The coronavirus (Covid-19) outbreak has caused a slowdown of China’s economic growth. The International Monetary Fund has cut China’s gross domestic product (GDP) growth outlook by 0.4% to 5.6% but also alerted of further alterations, taking into account the extent and magnitude of the impact of the coronavirus outbreak.
The current scenario in the country is going to have an effect on its power demand and generation. China is a world leader in renewable energy investment. The country has proved itself as a leader in wind power installation, wind turbine manufacturing and solar photovoltaic (PV) manufacturing.
The country’s renewable power sector is experiencing the impact of the Covid-19, specifically wind and solar PV, which could witness lower capacity additions in Q1 2020 due to suspended manufacturing and construction works.
China is a leader in terms of solar PV installations and the production of solar PV panels. The country has the largest installed solar power capacity of more than 205GW, contributing more than 35% of the global installations. China’s annual installation was expected to be approximately 30GW in 2020 and the outbreak is likely to impact solar installations at the end of the year in 2020.
Globally, China is the biggest manufacturing economy, including solar PV equipment manufacturing. The solar sector is expected to face the heat, given the tight capacity in solar equipment manufacturing. Of the top ten solar PV manufacturers in terms of module shipments, the majority of them are China-based. These include Jinko Solar, JA Solar, Trina Solar, LONGi Solar, Risen Energy, GCL System and Suntech. Coronavirus-hit province Zhejiang is home to a few of Jinko Solar’s manufacturing works, the largest Solar Module Super League (SMSL), while JA Solar is also involved in manufacturing operations in the province.

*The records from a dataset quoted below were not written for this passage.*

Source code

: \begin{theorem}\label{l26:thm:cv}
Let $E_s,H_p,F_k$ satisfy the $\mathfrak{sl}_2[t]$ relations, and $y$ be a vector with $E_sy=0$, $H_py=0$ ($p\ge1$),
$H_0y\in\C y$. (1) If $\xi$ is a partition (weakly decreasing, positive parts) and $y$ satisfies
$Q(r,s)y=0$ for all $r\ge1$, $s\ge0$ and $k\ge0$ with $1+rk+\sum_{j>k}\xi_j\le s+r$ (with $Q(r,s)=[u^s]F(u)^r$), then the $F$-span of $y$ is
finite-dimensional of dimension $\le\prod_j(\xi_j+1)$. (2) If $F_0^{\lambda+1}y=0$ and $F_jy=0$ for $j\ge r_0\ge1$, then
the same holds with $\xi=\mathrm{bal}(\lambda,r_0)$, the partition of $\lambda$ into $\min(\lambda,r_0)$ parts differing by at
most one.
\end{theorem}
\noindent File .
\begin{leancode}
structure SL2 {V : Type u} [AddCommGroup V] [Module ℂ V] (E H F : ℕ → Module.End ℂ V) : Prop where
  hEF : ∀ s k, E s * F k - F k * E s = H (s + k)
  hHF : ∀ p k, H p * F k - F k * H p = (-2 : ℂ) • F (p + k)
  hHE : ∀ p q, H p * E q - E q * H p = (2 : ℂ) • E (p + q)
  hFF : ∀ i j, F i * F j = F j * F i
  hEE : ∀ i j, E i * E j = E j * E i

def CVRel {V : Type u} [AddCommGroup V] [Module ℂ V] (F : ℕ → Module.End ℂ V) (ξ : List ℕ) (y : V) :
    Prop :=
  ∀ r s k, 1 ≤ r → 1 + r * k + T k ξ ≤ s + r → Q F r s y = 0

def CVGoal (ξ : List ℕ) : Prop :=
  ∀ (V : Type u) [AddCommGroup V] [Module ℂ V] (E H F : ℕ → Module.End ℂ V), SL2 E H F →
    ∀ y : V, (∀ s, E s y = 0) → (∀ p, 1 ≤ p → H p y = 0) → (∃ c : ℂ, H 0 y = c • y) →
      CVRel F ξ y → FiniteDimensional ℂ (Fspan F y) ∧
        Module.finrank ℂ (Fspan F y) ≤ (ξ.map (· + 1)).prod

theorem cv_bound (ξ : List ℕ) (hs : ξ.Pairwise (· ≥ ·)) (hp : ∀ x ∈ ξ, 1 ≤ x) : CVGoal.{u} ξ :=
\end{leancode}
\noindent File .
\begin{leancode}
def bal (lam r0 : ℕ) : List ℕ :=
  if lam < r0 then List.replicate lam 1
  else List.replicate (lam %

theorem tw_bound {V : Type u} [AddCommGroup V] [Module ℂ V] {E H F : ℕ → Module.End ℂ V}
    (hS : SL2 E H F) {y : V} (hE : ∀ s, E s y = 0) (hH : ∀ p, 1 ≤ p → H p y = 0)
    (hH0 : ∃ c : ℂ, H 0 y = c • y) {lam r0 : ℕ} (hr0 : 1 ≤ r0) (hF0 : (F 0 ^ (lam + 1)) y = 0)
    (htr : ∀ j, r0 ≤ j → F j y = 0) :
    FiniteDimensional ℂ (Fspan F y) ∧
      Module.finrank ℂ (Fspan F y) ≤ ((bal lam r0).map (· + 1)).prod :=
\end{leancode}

Post Covid-19 outbreak, the Jiangsu province in China took the hardest hit in terms of solar PV production capacity as more than 60% of the country’s solar PV panels are made here as per the Gofa institute, a part of the Chinese government’s National Energy Administration (NEA).
The key manufacturing hubs in the Jiangsu province include Canadian Solar, LONGi Group, Trina Solar, Q-CELLS and JA Solar. Due to the outbreak, the solar power market has concerns with regards to material supply shortage and logistical restrictions due to closed borders, which could increase the price of solar modules that otherwise was rapidly plunging. The shortage will delay equipment deliveries and affect the solar sector’s global supply chain.
While the country is beginning to get back to work at a slow pace after the coronavirus outbreak, many factories have not yet started operating at a full capacity due to shortage of staff and raw materials. Solar PV manufacturers such as Trina Solar has alerted about production delays and LONGi Green has commented that there is no significant outcome on its solar PV panel sales and production and its shipment targets will also not experience any changes this year.
The NEA and the State Grid Corporation of China (SGCC) have notified about the threats coronavirus outbreak poses to the power industry and the Chinese Photovoltaic Industry Association (CPIA) has recommended the Chinese government to delay connection deadlines of large-scale solar power projects on March 31 and June 30. In the current situation, late project completion will impact the amount of subsidies received.
The coronavirus outbreak will affect the overall supply chain and solar installations not only in China but globally, mostly the in the US and other countries such as India and Australia, heavily dependent on Chinese raw materials and components. Many solar manufacturing plants located outside of China are dependent on Chinese imports for raw materials such as aluminium framing and solar PV glass.
With more than 75GW installed as of 2019, the US is majorly dependent on solar PV panel production from China. The country is already facing supply bottleneck since the extension in PTC and ITC granted in December 2019. The Q1 production delays due to extended Chinese New Year Holidays as a result of the coronavirus outbreak will worsen the situation for the US developers who will be forced to look out for alternative sourcing avenues.